Cancer Signalling Research Group, School of Biomedical Sciences & Pharmacy, Faculty of Health & Medicine, University of Newcastle, Callaghan, NSW 2308, Australia.
Int J Mol Sci. 2019 Nov 28;20(23):6003. doi: 10.3390/ijms20236003.

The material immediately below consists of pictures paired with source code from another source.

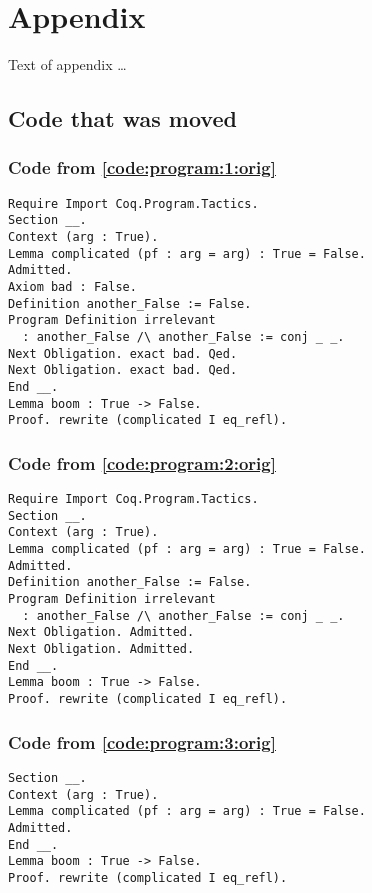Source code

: \documentclass[a4paper,USenglish,cleveref,autoref,thm-restate]{lipics-v2021}
\begin{document}



\appendix
\section{Appendix}

Text of appendix \ldots

\subsection{Code that was moved}

\subsubsection{Code from \autoref{code:program:1:orig}}\label{code:program:1}
\begin{verbatim}
Require Import Coq.Program.Tactics.
Section __.
Context (arg : True).
Lemma complicated (pf : arg = arg) : True = False.
Admitted.
Axiom bad : False.
Definition another_False := False.
Program Definition irrelevant
  : another_False /\ another_False := conj _ _.
Next Obligation. exact bad. Qed.
Next Obligation. exact bad. Qed.
End __.
Lemma boom : True -> False.
Proof. rewrite (complicated I eq_refl).
\end{verbatim}
\subsubsection{Code from \autoref{code:program:2:orig}}\label{code:program:2}
\begin{verbatim}
Require Import Coq.Program.Tactics.
Section __.
Context (arg : True).
Lemma complicated (pf : arg = arg) : True = False.
Admitted.
Definition another_False := False.
Program Definition irrelevant
  : another_False /\ another_False := conj _ _.
Next Obligation. Admitted.
Next Obligation. Admitted.
End __.
Lemma boom : True -> False.
Proof. rewrite (complicated I eq_refl).
\end{verbatim}

\subsubsection{Code from \autoref{code:program:3:orig}}\label{code:program:3}
\begin{verbatim}
Section __.
Context (arg : True).
Lemma complicated (pf : arg = arg) : True = False.
Admitted.
End __.
Lemma boom : True -> False.
Proof. rewrite (complicated I eq_refl).
\end{verbatim}
\end{document}
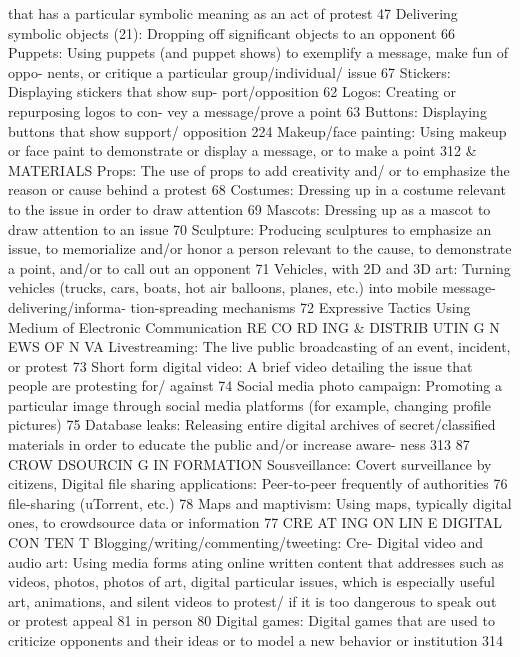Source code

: \documentclass[twoside,a4paper,12pt,fleqn,openany]{extbook}
\begin{document}
that has a particular symbolic meaning as an
act of protest
 47
Delivering symbolic objects (21): Dropping off
significant objects to an opponent
 66
Puppets: Using puppets (and puppet shows)
to exemplify a message, make fun of oppo-
nents, or critique a particular group/individual/
issue
 67
Stickers: Displaying stickers that show sup-
port/opposition
 62
Logos: Creating or repurposing logos to con-
vey a message/prove a point
 63
Buttons: Displaying buttons that show support/
opposition
 224
Makeup/face painting: Using makeup or face
paint to demonstrate or display a message, or
to make a point
 312
& MATERIALS
Props: The use of props to add creativity and/
or to emphasize the reason or cause behind a
protest
 68
Costumes: Dressing up in a costume relevant
to the issue in order to draw attention
 69
Mascots: Dressing up as a mascot to draw
attention to an issue
 70
Sculpture: Producing sculptures to emphasize
an issue, to memorialize and/or honor a person
relevant to the cause, to demonstrate a point,
and/or to call out an opponent
 71
Vehicles, with 2D and 3D art: Turning vehicles
(trucks, cars, boats, hot air balloons, planes,
etc.) into mobile message-delivering/informa-
tion-spreading mechanisms
 72
Expressive Tactics Using Medium of Electronic Communication
RE CO RD ING & DISTRIB UTIN G N EWS OF N VA
Livestreaming: The live public broadcasting of
an event, incident, or protest
 73
Short form digital video: A brief video detailing
the issue that people are protesting for/
against
 74
Social media photo campaign: Promoting a
particular image through social media platforms
(for example, changing profile pictures)
 75
Database leaks: Releasing entire digital
archives of secret/classified materials in order
to educate the public and/or increase aware-
ness
 313
87
CROW DSOURCIN G IN FORMATION
Sousveillance: Covert surveillance by citizens,
 Digital file sharing applications: Peer-to-peer
frequently of authorities
 76
 file-sharing (uTorrent, etc.)
 78
Maps and maptivism: Using maps, typically digital
ones, to crowdsource data or information
 77
CRE AT ING ON LIN E DIGITAL CON TEN T
Blogging/writing/commenting/tweeting: Cre-
 Digital video and audio art: Using media forms
ating online written content that addresses
 such as videos, photos, photos of art, digital
particular issues, which is especially useful
 art, animations, and silent videos to protest/
if it is too dangerous to speak out or protest
 appeal
 81
in person
 80
Digital games: Digital games that are used to
criticize opponents and their ideas or to model
a new behavior or institution
 314
\end{document}
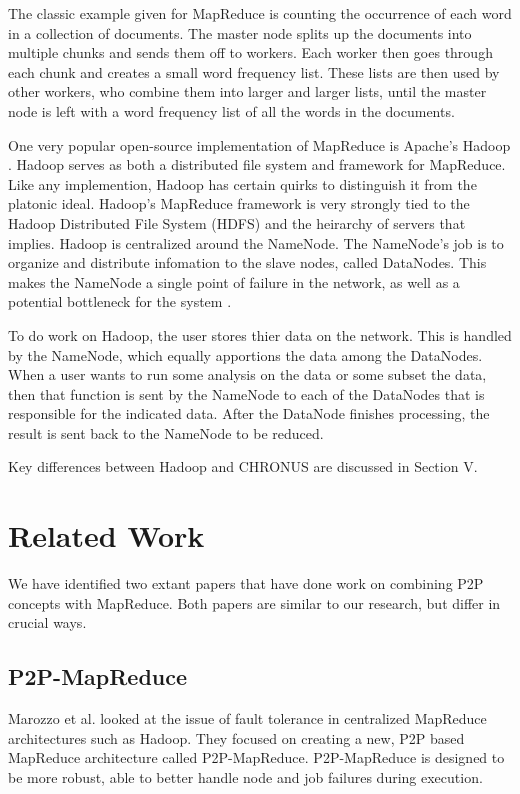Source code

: \documentclass[conference, compsocconf, letterpaper]{IEEEtran}
\begin{document}
The classic example given for MapReduce is counting the occurrence of each word in a collection of documents.  The master node splits up the documents into multiple chunks and sends them off to workers.  Each worker then goes through each chunk and creates a small word frequency list.  These lists are then used by other workers, who combine them into larger and larger lists, until the master node is left with a word frequency list of all the words in the documents. 

One very popular open-source implementation of MapReduce is Apache's Hadoop \cite{Hadoop}.  Hadoop serves as both a distributed file system and framework for MapReduce\cite{shvachko2010hadoop}.  Like any implemention, Hadoop has certain quirks to distinguish it from the platonic ideal.  Hadoop's MapReduce framework is very strongly tied to the Hadoop Distributed File System (HDFS) and the heirarchy of servers that implies.  Hadoop is centralized around the NameNode.  The NameNode's job is to organize and distribute infomation to the slave nodes, called DataNodes.  This makes the NameNode a single point of failure \cite{shvachko2010hadoop} in the network, as well as a potential bottleneck for the system \cite{hadoop-bottle}.

To do work on Hadoop, the user stores thier data on the network.  This is handled by the NameNode, which equally apportions the data among the DataNodes.  When a user wants to run some analysis on the data or some subset the data, then that function is sent by the NameNode to each of the DataNodes that is responsible for the indicated data.   After the DataNode finishes processing, the result is sent back to the NameNode to be reduced.

Key differences between Hadoop and CHRONUS are discussed in Section V.


\section{Related Work}

We have identified two extant papers that have done work on combining P2P concepts with MapReduce.  Both papers are similar to our research, but differ in crucial ways.

\subsection{P2P-MapReduce}
Marozzo et al. \cite{marozzo2012p2p} looked at the issue of fault tolerance in centralized MapReduce architectures such as Hadoop.  They focused on creating a new, P2P based MapReduce architecture called P2P-MapReduce.  P2P-MapReduce is designed to be more robust, able to better handle node and job failures during execution.
\end{document}
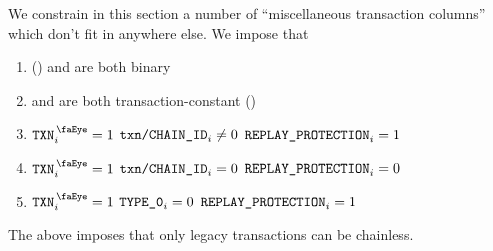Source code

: We constrain in this section a number of ``miscellaneous transaction columns'' which don't fit in anywhere else.
We impose that
\begin{enumerate}
    \item \rlpTxnCommonColumnReplayProtection{} (\sanityCheck) and \rlpTxnCommonColumnYparity{} are both binary
    \item \rlpTxnCommonColumnReplayProtection{} and \rlpTxnCommonColumnYparity{} are both transaction-constant (\sanityCheck)
    \item \If $\isTxn _{i} = 1$ \et $\texttt{txn}\texttt{/}\texttt{{CHAIN\_ID}} _{i} \neq 0$ \Then $\texttt{REPLAY\_PROTECTION} _{i} = 1$
    \item \If $\isTxn _{i} = 1$ \et $\texttt{txn}\texttt{/}\texttt{{CHAIN\_ID}} _{i} =    0$ \Then $\texttt{REPLAY\_PROTECTION} _{i} = 0$
    \item \If $\isTxn _{i} = 1$ \et $\texttt{TYPE\_0}                     _{i} =    0$ \Then $\texttt{REPLAY\_PROTECTION} _{i} = 1$
\end{enumerate}
\saNote{} \label{rlp txn v2: generalities: transaction decoding: non legacy transaction can't be chainless}
The above imposes that only legacy transactions can be chainless.
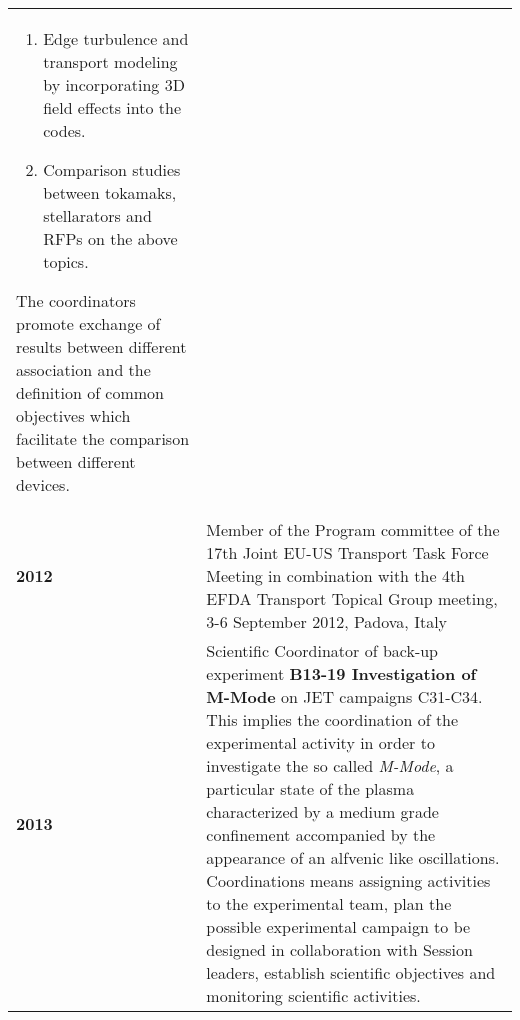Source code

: \begin{longtable}{>{\bfseries}l p{11cm}}
\begin{enumerate}
\item Edge turbulence and transport modeling by incorporating 3D field effects into the codes.
\item Comparison studies between tokamaks, stellarators and RFPs on the above topics.
\end{enumerate}
The coordinators promote exchange of results between different
association and the definition of common objectives which facilitate
the comparison between different devices. \\
2012 & Member of the Program committee of the 17th Joint EU-US Transport Task Force
Meeting in combination with the 4th EFDA Transport Topical Group
meeting, 3-6 September 2012, Padova, Italy \\
2013 & Scientific Coordinator of back-up experiment \textbf{B13-19
  Investigation of M-Mode} on JET
campaigns C31-C34. This implies the coordination of the experimental activity
in order to investigate the so called \emph{M-Mode},  a particular
state of the plasma characterized by a medium grade confinement
accompanied by the appearance of an alfvenic like
oscillations. Coordinations means assigning activities to the
experimental team, plan the possible experimental campaign to be
designed in collaboration with Session leaders,  establish scientific
objectives and monitoring scientific activities.

\end{longtable}

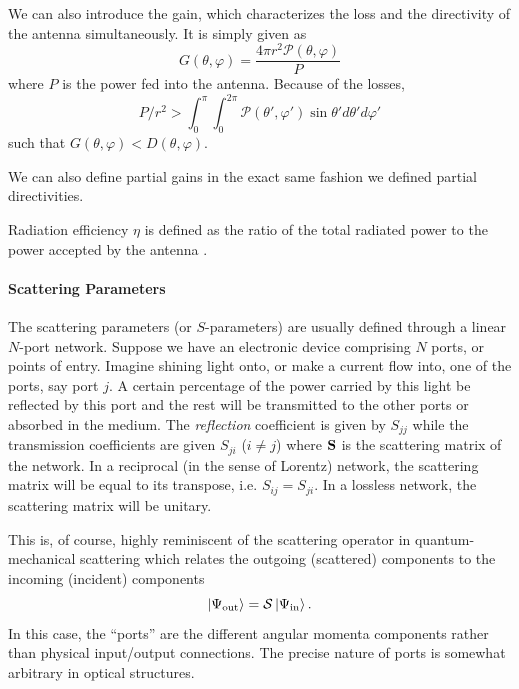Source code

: We can also introduce the gain, which characterizes the loss
and the directivity of the antenna simultaneously. It is simply given
as
  \begin{equation}
    G(\theta,\varphi) = \frac{4\pi r^2\mathcal{P}(\theta,\varphi)}{P}
  \end{equation}
where $P$ is the power fed into the antenna. Because of the 
losses, 
	\begin{equation*}
		P/r^2>\int_0^\pi\int_0^{2\pi}\mathcal{P}(\theta',\varphi')\sin\theta'd\theta'd\varphi'
	\end{equation*}
such that $G(\theta,\varphi)<D(\theta,\varphi)$. 

We can also define partial gains in the exact same fashion we defined partial
directivities.

Radiation efficiency $\eta$ is defined as the ratio of the total radiated power 
to the power accepted by the antenna \cite{IEEE145-1993}.

\paragraph{Scattering Parameters}
The scattering parameters (or $S$-parameters) are
usually defined through a linear $N$-port network. 
Suppose we have an electronic device comprising
$N$ ports, or points of entry. Imagine shining light onto, 
or make a current flow into,
one of the ports, say port $j$. A certain percentage
of the power carried by this light be reflected 
by this port and the rest will be transmitted to the
other ports or absorbed in the medium. The \textit{reflection}
coefficient is given by $S_{jj}$ while the transmission
coefficients are given $S_{ji}$ ($i\neq j$) where $\mathbf{S}$
is the scattering matrix of the network. In a reciprocal (in the sense
of Lorentz) network, the scattering matrix will be equal to its
transpose, i.e. $S_{ij}=S_{ji}$. In a lossless network, the scattering
matrix will be unitary. 

This is, of course, highly reminiscent of the scattering operator
in quantum-mechanical scattering which relates the outgoing (scattered)
components to the incoming (incident) components
  \begin{equation}
   \Ket{\Psi_\text{out}}=\mathcal{S}\Ket{\Psi_\text{in}}.
  \end{equation}
In this case, the ``ports'' are the different angular momenta
components rather than physical input/output connections. 
The precise nature of ports is somewhat arbitrary in optical structures.

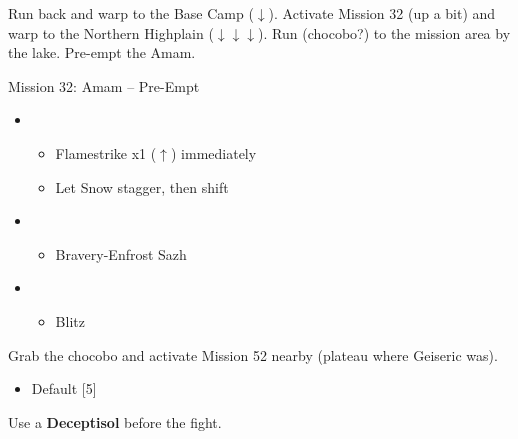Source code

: Run back and warp to the Base Camp ($\downarrow$).
Activate Mission 32 (up a bit) and warp to the Northern Highplain ($\downarrow\downarrow\downarrow$).
Run (chocobo?) to the mission area by the lake.
Pre-empt the Amam.

\begin{battle}{Mission 32: Amam -- Pre-Empt}
	\begin{itemize}
		\item \sixth
			\begin{itemize}
				\item Flamestrike x1 ($\uparrow$) immediately
				\item Let Snow stagger, then shift
			\end{itemize}
		\item \fourth
			\begin{itemize}
				\item Bravery-Enfrost Sazh
			\end{itemize}
		\item \first
			\begin{itemize}
				\item Blitz
			\end{itemize}
	\end{itemize}
\end{battle}

Grab the chocobo and activate Mission 52 nearby (plateau where Geiseric was).

\begin{menu}
	\begin{itemize}
	\paradigm
		\begin{itemize}
			\item Default [5]
		\end{itemize}
	\end{itemize}
\end{menu}

Use a \textbf{Deceptisol} before the fight.

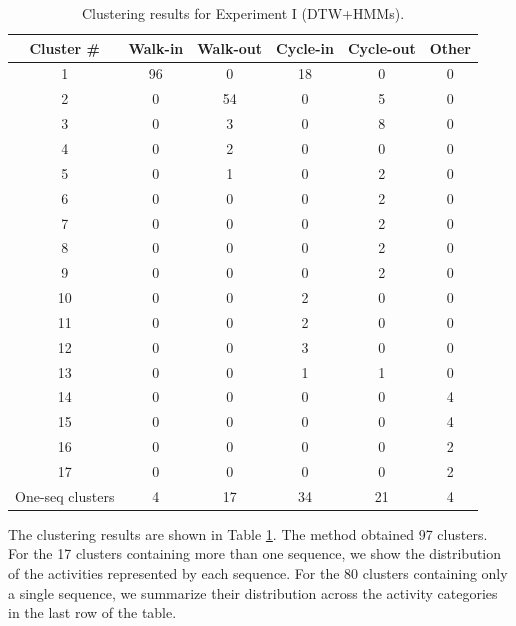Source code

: \begin{table}[t]
  \caption[Clustering results for Experiment I (DTW+HMMs).]{\small
    Clustering results for Experiment I (DTW+HMMs).}
  \label{tab:dtw-and-hmm-assoc-matrix}
  \begin{center}
    \begin{tabular}{c|c|c|c|c|c}
      \hline
      Cluster \# & Walk-in & Walk-out & Cycle-in & Cycle-out & Other \\ 
      \hline \hline
      1  & 96 & 0  & 18 & 0 & 0 \\ \hline
      2  & 0  & 54 & 0  & 5 & 0 \\ \hline
      3  & 0  & 3  & 0  & 8 & 0 \\ \hline
      4  & 0  & 2  & 0  & 0 & 0 \\ \hline
      5  & 0  & 1  & 0  & 2 & 0 \\ \hline
      6  & 0  & 0  & 0  & 2 & 0 \\ \hline
      7  & 0  & 0  & 0  & 2 & 0 \\ \hline
      8  & 0  & 0  & 0  & 2 & 0 \\ \hline
      9  & 0  & 0  & 0  & 2 & 0 \\ \hline
      10 & 0  & 0  & 2  & 0 & 0 \\ \hline
      11 & 0  & 0  & 2  & 0 & 0 \\ \hline
      12 & 0  & 0  & 3  & 0 & 0 \\ \hline
      13 & 0  & 0  & 1  & 1 & 0 \\ \hline
      14 & 0  & 0  & 0  & 0 & 4 \\ \hline
      15 & 0  & 0  & 0  & 0 & 4 \\ \hline
      16 & 0  & 0  & 0  & 0 & 2 \\ \hline
      17 & 0  & 0  & 0  & 0 & 2 \\ \hline
      One-seq clusters & 4 & 17 & 34 & 21 & 4 \\ \hline
    \end{tabular}
  \end{center}
\end{table}

The clustering results are shown in
Table \ref{tab:dtw-and-hmm-assoc-matrix}. The method obtained 97
clusters. For the 17 clusters containing more than one sequence, we
show the distribution of the activities represented by each
sequence. For the 80 clusters containing only a single sequence, we
summarize their distribution across the activity categories in the
last row of the table.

Acute myeloid leukaemia (AML) is an aggressive haematological malignancy with a poor overall survival. Reactive oxygen species (ROS) have been shown to be elevated in a wide range of cancers including AML. Whilst previously thought to be mere by-products of cellular metabolism, it is now clear that ROS modulate the function of signalling proteins through oxidation of critical cysteine residues. In this way, ROS have been shown to regulate normal haematopoiesis as well as promote leukaemogenesis in AML. In addition, ROS promote genomic instability by damaging DNA, which promotes chemotherapy resistance. The source of ROS in AML appears to be derived from members of the "NOX family" of NADPH oxidases. Most studies link NOX-derived ROS to activating mutations in the Fms-like tyrosine kinase 3 (FLT3) and Ras-related C3 botulinum toxin substrate (Ras). Targeting ROS through either ROS induction or ROS inhibition provides a novel therapeutic target in AML. In this review, we summarise the role of ROS in normal haematopoiesis and in AML. We also explore the current treatments that modulate ROS levels in AML and discuss emerging drug targets based on pre-clinical work.
急性髓系白血病(AML)是一种侵袭性血液系统恶性肿瘤,整体存活率较差。大量研究表明,活性氧(ROS)在包括 AML 在内的多种癌症中升高。尽管之前认为 ROS 仅仅是细胞代谢的副产物,但现在清楚的是,ROS 通过氧化关键半胱氨酸残基来调节信号蛋白的功能。通过这种方式,ROS 不仅可以调节正常造血,还可以促进 AML 中的白血病发生。此外,ROS 通过破坏 DNA 促进基因组不稳定性,从而导致化疗耐药。AML 中 ROS 的来源似乎来自 NADPH 氧化酶的“NOX 家族”成员。大多数研究将 NOX 衍生的 ROS 与 Fms 样酪氨酸激酶 3(FLT3)和 Ras 相关 C3 肉毒杆菌毒素底物(Ras)中的激活突变联系起来。通过 ROS 诱导或 ROS 抑制靶向 ROS 为 AML 提供了一个新的治疗靶点。在这篇综述中,我们总结了 ROS 在正常造血和 AML 中的作用。我们还探讨了目前调节 AML 中 ROS 水平的治疗方法,并根据临床前工作讨论了新的药物靶点。